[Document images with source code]
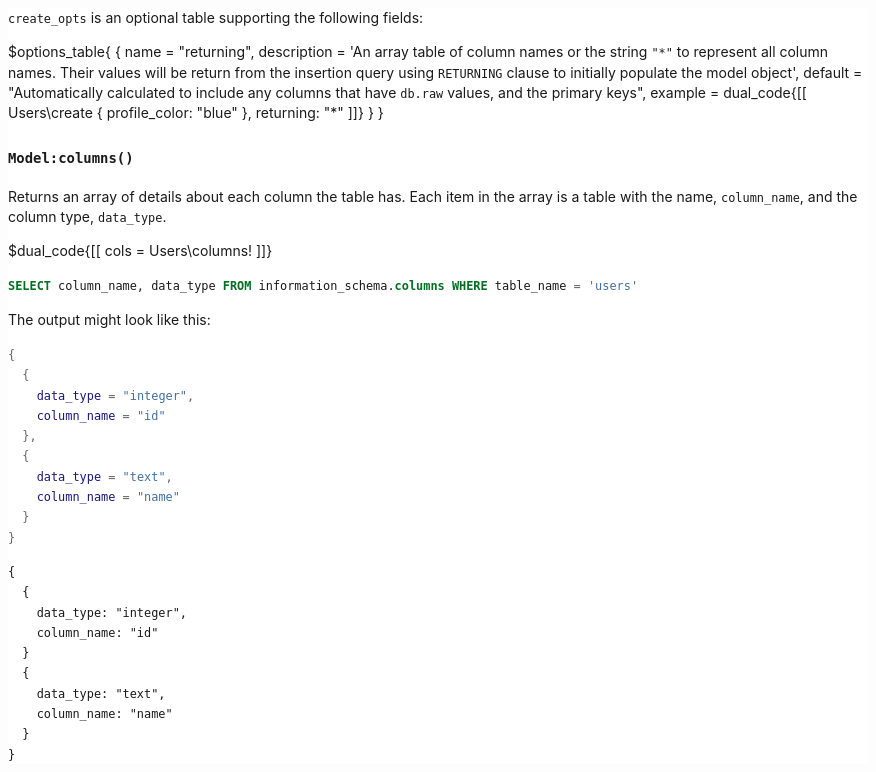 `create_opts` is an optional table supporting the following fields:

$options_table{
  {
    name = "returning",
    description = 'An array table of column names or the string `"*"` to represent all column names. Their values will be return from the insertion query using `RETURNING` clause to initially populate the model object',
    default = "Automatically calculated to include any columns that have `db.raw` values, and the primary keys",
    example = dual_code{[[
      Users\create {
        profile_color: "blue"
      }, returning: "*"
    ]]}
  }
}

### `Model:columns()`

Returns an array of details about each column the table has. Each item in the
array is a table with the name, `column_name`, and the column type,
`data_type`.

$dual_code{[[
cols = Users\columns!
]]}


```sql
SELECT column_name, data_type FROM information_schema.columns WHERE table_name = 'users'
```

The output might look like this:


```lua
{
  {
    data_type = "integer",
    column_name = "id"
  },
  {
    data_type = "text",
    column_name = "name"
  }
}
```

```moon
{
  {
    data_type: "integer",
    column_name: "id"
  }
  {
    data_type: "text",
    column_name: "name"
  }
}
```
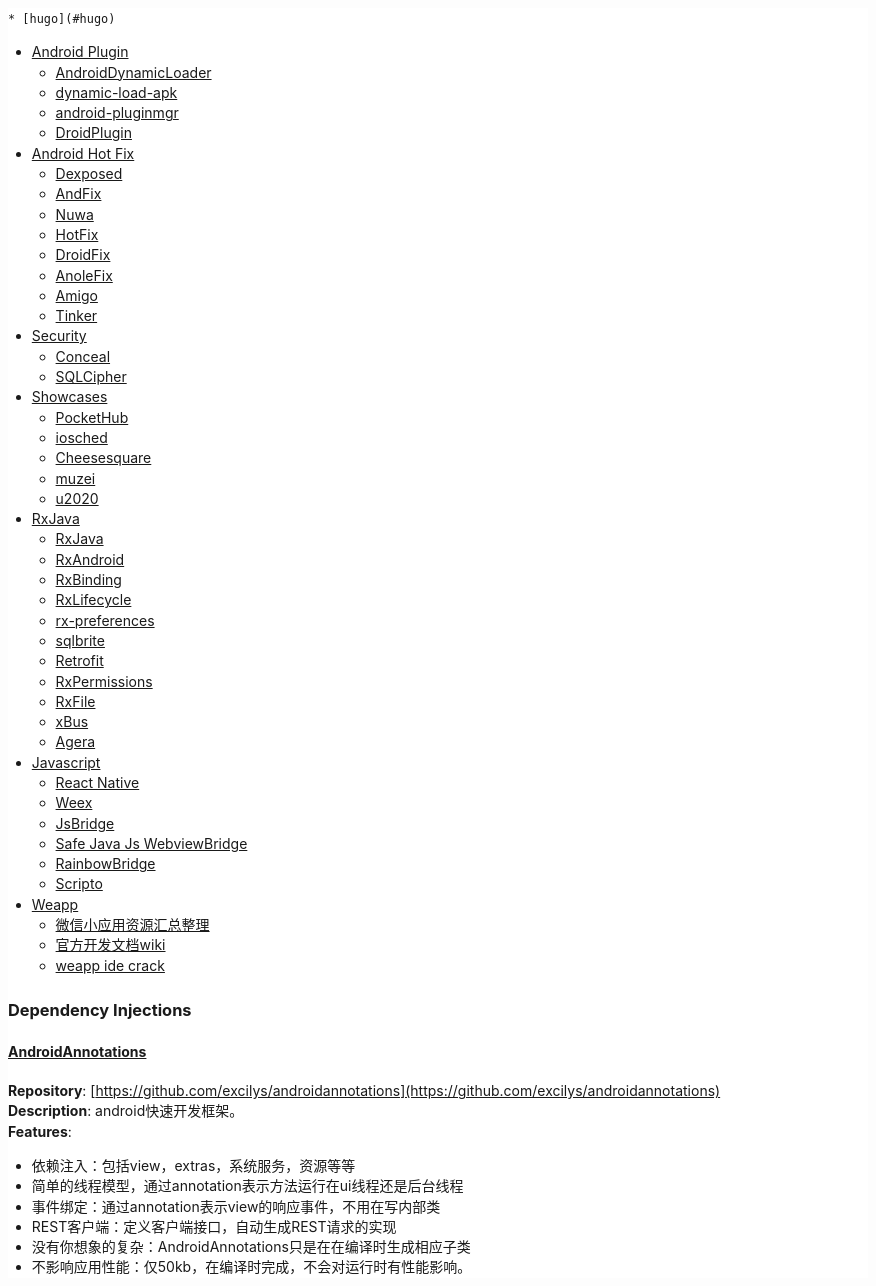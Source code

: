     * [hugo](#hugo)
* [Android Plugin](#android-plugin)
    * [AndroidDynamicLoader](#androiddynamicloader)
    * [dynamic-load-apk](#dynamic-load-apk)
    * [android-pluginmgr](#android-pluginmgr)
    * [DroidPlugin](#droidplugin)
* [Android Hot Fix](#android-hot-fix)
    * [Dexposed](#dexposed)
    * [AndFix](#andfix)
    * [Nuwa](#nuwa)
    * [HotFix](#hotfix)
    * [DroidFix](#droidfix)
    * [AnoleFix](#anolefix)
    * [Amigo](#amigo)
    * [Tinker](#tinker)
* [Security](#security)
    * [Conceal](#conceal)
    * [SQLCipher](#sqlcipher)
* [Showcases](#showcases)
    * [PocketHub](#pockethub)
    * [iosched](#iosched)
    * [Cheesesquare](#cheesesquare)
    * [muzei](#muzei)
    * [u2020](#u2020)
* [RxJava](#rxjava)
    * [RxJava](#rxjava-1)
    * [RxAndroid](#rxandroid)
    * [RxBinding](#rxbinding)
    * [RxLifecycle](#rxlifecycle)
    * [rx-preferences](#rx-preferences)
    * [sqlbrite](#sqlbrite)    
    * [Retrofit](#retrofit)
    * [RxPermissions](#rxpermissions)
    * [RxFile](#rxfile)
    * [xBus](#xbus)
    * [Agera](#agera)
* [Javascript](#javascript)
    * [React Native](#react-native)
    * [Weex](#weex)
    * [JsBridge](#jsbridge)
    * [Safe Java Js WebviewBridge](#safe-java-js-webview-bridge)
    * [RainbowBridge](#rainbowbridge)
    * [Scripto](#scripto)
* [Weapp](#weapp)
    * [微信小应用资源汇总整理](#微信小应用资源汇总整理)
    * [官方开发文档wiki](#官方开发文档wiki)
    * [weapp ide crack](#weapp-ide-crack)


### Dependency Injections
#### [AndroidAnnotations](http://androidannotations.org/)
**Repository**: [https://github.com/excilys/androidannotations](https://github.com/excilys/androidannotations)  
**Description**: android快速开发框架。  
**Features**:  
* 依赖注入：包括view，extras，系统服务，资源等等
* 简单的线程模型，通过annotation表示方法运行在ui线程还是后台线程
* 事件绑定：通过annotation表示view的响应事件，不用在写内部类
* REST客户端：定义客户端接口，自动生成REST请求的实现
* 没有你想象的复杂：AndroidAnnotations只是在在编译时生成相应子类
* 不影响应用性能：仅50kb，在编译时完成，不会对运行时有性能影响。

## ACTIVITY
Where in the entries above does the word "values" appear? Copy each line that has it.

## RESPONSE AREA
    description = 'An array table of column names or the string `"*"` to represent all column names. Their values will be return from the insertion query using `RETURNING` clause to initially populate the model object',
    default = "Automatically calculated to include any columns that have `db.raw` values, and the primary keys",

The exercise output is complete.